Instructions to follow: Setting pictures aside, output exactly the lines from the start of the records to the line with "A small openFrameworks", that line included.

Material for this task:
# # # #

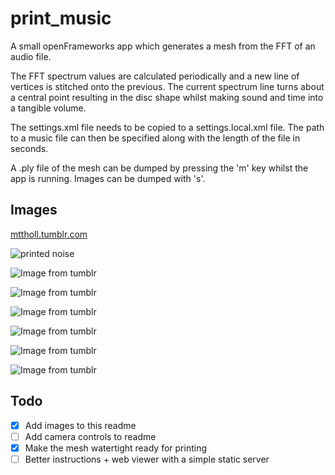 # print_music
A small openFrameworks app which generates a mesh from the FFT of an audio file.

The FFT spectrum values are calculated periodically and a new line of vertices is stitched onto the previous. The current spectrum line turns about a central point resulting in the disc shape whilst making sound and time into a tangible volume.

The settings.xml file needs to be copied to a settings.local.xml file. The path to a music file can then be specified along with the length of the file in seconds.

A .ply file of the mesh can be dumped by pressing the 'm' key whilst the app is running. Images can be dumped with 's'.



## Images
[mttholl.tumblr.com](http://mttholl.tumblr.com/)

![printed noise](https://41.media.tumblr.com/40947fc44f13d6c8cabe33f62c8a9452/tumblr_np2yimSaH41tbt3dko1_540.png)

![Image from tumblr](https://40.media.tumblr.com/22be5c05aed0c2811b6aca0c16264bc6/tumblr_nion4bSsLF1rxgdjxo9_1280.png)

![Image from tumblr](https://41.media.tumblr.com/4da61fd6f5a29dff20f7d57d7c7b1ae1/tumblr_nion4bSsLF1rxgdjxo8_1280.png)

![Image from tumblr](https://41.media.tumblr.com/b81723ed93e7b5879d8999b8bb755851/tumblr_nion4bSsLF1rxgdjxo5_1280.png)

![Image from tumblr](https://36.media.tumblr.com/32f63435a58e2bd5e40f7b333d4beddd/tumblr_nion4bSsLF1rxgdjxo4_1280.png)

![Image from tumblr](https://41.media.tumblr.com/26e85c1a4960c6103a597deaa4eff6d1/tumblr_nion4bSsLF1rxgdjxo3_1280.png)

![Image from tumblr](https://36.media.tumblr.com/ced1b13c84188f2fa47e0d6c014bb853/tumblr_nion4bSsLF1rxgdjxo2_1280.png)

## Todo
- [x] Add images to this readme
- [ ] Add camera controls to readme
- [x] Make the mesh watertight ready for printing
- [ ] Better instructions + web viewer with a simple static server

# # # #

Task solution:
 # print_music
A small openFrameworks app which generates a mesh from the FFT of an audio file.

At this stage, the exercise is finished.